TASK —
Find how many lines in the entries below carry the word "verbose" and answer with only that figure.

DATA SECTION —
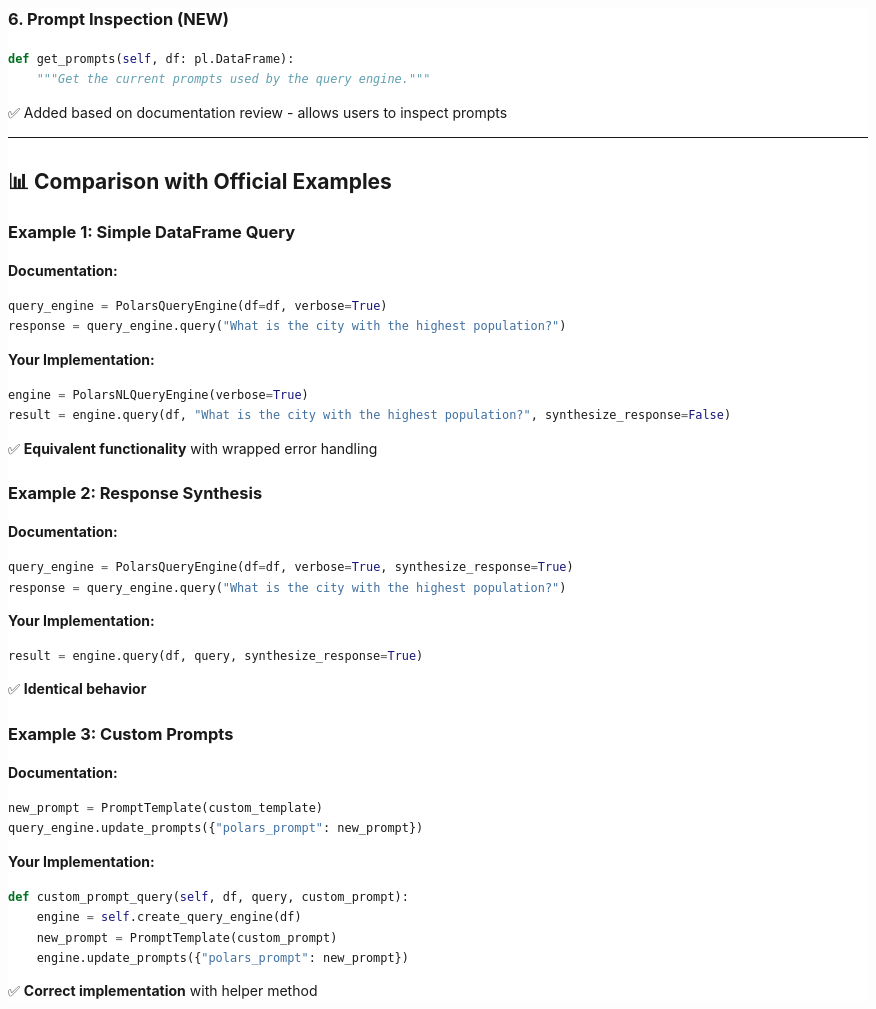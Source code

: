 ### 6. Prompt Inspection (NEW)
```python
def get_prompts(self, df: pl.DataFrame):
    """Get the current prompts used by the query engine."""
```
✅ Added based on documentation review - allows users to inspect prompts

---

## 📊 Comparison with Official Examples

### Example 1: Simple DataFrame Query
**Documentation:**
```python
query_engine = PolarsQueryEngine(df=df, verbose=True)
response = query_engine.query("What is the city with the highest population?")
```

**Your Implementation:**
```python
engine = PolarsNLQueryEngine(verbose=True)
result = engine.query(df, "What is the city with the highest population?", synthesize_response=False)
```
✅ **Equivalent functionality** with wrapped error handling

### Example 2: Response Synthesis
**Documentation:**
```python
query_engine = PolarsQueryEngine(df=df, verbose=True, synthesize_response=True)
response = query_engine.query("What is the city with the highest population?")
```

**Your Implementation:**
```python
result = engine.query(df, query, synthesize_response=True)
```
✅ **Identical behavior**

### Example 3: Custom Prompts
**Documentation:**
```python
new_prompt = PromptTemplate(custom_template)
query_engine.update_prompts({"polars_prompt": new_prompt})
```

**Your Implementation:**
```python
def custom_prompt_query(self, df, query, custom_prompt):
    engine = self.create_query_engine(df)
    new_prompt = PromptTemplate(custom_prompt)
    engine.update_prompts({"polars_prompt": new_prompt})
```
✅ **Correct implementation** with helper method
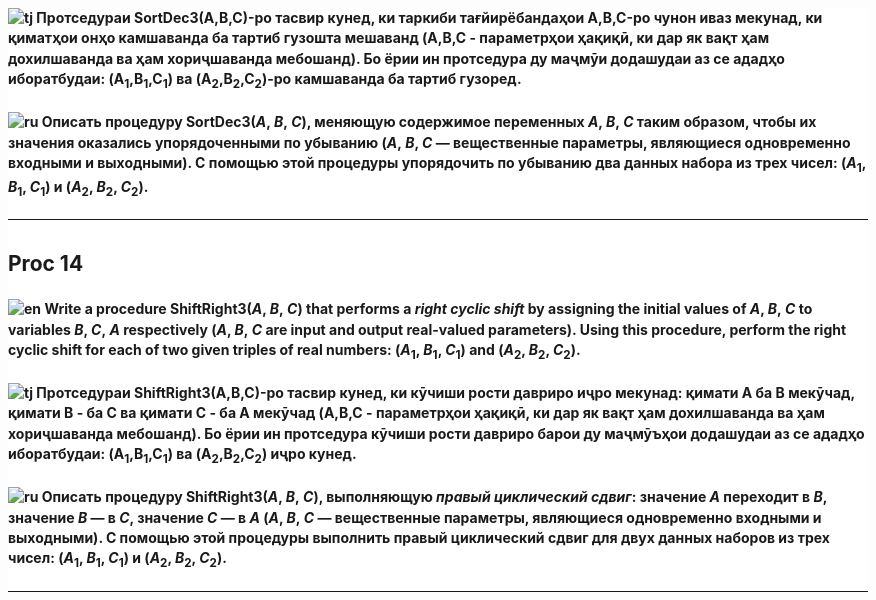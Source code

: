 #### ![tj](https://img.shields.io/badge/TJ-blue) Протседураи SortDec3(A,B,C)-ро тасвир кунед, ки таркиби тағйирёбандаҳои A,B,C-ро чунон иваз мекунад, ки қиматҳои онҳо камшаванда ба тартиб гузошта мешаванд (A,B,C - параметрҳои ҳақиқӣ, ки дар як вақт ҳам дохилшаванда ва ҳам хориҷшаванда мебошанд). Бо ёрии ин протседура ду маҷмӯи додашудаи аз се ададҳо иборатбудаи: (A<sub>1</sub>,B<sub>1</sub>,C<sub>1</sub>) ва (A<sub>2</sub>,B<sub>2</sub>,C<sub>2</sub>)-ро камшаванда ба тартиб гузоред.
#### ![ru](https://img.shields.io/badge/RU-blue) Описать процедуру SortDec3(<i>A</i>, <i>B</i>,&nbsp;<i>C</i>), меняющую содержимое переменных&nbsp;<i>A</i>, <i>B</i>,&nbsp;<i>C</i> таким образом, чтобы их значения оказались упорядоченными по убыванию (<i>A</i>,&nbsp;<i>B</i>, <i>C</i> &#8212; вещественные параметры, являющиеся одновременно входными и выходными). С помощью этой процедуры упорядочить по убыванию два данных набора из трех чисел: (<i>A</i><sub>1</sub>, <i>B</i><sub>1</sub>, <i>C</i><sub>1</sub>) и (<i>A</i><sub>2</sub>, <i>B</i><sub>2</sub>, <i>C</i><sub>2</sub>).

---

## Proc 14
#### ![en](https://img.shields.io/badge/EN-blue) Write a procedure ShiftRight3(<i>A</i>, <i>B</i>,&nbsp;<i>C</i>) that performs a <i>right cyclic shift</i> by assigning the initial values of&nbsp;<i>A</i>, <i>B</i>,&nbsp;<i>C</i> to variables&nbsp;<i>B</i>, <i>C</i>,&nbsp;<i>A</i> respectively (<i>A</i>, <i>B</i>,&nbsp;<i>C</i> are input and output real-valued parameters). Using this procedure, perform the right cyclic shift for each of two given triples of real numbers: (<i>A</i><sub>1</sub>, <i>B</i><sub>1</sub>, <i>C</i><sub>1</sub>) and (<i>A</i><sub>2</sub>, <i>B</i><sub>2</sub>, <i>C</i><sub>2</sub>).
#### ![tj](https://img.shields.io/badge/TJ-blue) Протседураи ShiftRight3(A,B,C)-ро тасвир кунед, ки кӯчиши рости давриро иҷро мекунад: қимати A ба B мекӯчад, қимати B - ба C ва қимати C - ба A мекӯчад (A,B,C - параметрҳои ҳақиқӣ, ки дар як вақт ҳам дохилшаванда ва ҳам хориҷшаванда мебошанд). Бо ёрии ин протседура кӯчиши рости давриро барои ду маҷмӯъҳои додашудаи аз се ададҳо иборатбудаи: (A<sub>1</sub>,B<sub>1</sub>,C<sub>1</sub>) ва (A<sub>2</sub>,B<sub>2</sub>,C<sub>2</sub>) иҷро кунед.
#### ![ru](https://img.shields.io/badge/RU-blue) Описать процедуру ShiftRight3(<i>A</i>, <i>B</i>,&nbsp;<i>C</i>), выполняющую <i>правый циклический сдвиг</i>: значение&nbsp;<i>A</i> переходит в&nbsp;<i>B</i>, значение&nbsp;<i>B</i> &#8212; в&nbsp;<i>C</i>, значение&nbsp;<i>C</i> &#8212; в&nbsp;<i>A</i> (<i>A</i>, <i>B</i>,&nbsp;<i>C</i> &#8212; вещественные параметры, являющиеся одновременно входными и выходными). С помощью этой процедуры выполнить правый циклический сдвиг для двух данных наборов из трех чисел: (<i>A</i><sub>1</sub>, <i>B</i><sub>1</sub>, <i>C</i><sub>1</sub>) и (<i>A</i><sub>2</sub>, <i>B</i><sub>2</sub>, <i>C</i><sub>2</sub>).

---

RESPONSE TO THE TASK —
3